I thought back to the man I passed in the hallway. I realized he had been waiting for me to enter the restroom, so he could slip into my office and steal my wallet. I also recalled seeing an unfamiliar woman outside the ladies’ room earlier that day. My stomach turned flips as I pieced together what happened. She had been monitoring my actions to determine when they could take advantage of my absence from my office.
My mind was racing and my emotions were ablaze as Sandy was telling me that there had been three unsuccessful attempts to use my ATM card. She said the bank could reset my PIN if I just told her my old one. In this state of being unnerved by the theft, I wracked my brain to come up with the 4-digit code and gave it to her, never questioning the wisdom of giving out that confidential piece of information.
After hanging up, I immediately cancelled my credit card. Then I decided to call the bank to find out if they had a camera on their ATM drive-through. Maybe they got the thieves on camera? To my horror, I learned there was no Sandy at the bank. The thieves had impersonated my bank so they could get my PIN number and withdraw money from my bank account.
Fortunately, I had a terrific bank, and they restored the money that had been withdrawn from my account. And the credit card company credited back the few charges that the thieves had time to make before I cancelled the card.
But still, the experience haunted me for weeks. If only I had not ignored the clear signal that my intuition had tried to send me about the stranger I’d encountered. Somehow, my body and mind knew before I did that this was a person not to be trusted.
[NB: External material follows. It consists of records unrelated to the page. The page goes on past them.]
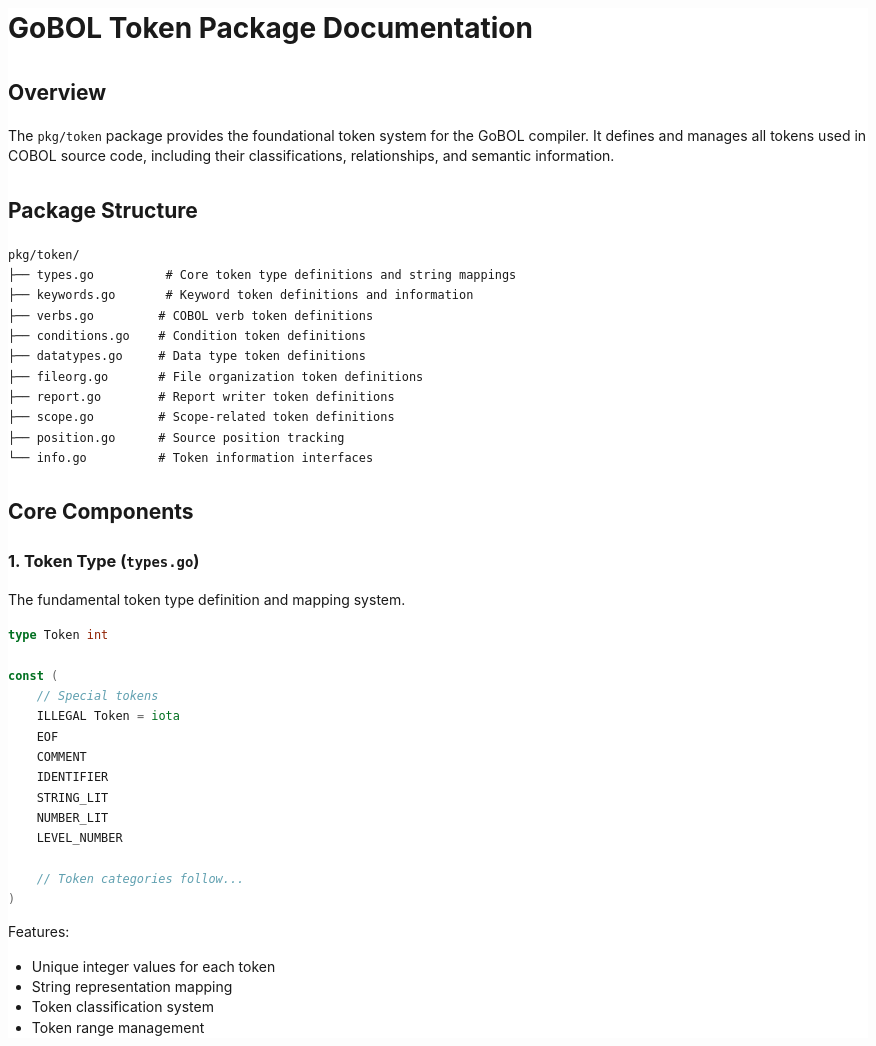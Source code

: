 # GoBOL Token Package Documentation

## Overview

The `pkg/token` package provides the foundational token system for the GoBOL compiler. It defines and manages all tokens used in COBOL source code, including their classifications, relationships, and semantic information.

## Package Structure

```
pkg/token/
├── types.go          # Core token type definitions and string mappings
├── keywords.go       # Keyword token definitions and information
├── verbs.go         # COBOL verb token definitions
├── conditions.go    # Condition token definitions
├── datatypes.go     # Data type token definitions
├── fileorg.go       # File organization token definitions
├── report.go        # Report writer token definitions
├── scope.go         # Scope-related token definitions
├── position.go      # Source position tracking
└── info.go          # Token information interfaces
```

## Core Components

### 1. Token Type (`types.go`)

The fundamental token type definition and mapping system.

```go
type Token int

const (
    // Special tokens
    ILLEGAL Token = iota
    EOF
    COMMENT
    IDENTIFIER
    STRING_LIT
    NUMBER_LIT
    LEVEL_NUMBER

    // Token categories follow...
)
```

Features:
- Unique integer values for each token
- String representation mapping
- Token classification system
- Token range management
Even though this incident happened several years ago, I recalled it in vivid detail recently as I was reading The Gift of Fear: Survival Signals That Protect Us from Violence by Gavin de Becker. De Becker, one of the nation’s leading experts on violent behavior, describes the importance of trusting your intuition when it comes to assessing dangerous situations and people.
He offers this explanation of intuition’s ability to inform us instantly in unsafe situations while an analytical approach falls short:
“What many want to dismiss as a coincidence or a gut feeling is in fact a cognitive process, faster than we recognize and far different from the familiar step-by-step thinking we rely on so willingly. We think conscious thought is somehow better, when in fact, intuition is soaring flight compared to the plodding of logic. Nature’s greatest accomplishment, the human brain, is never more efficient or invested than when its host is at risk. Then, intuition is catapulted to another level entirely, a height at which it can accurately be called graceful, even miraculous. Intuition is the journey from A to Z without stopping at any other letter along the way. It is knowing without knowing why.”The next time your inner voice speaks to you, pay attention. There may be a warning or simply a message that you need to hear. And even better, read this book. Your safety may depend on it one day.
"The intuitive mind is a sacred gift and the rational mind is a faithful servant. We have created a society that honors the servant and has forgotten the gift."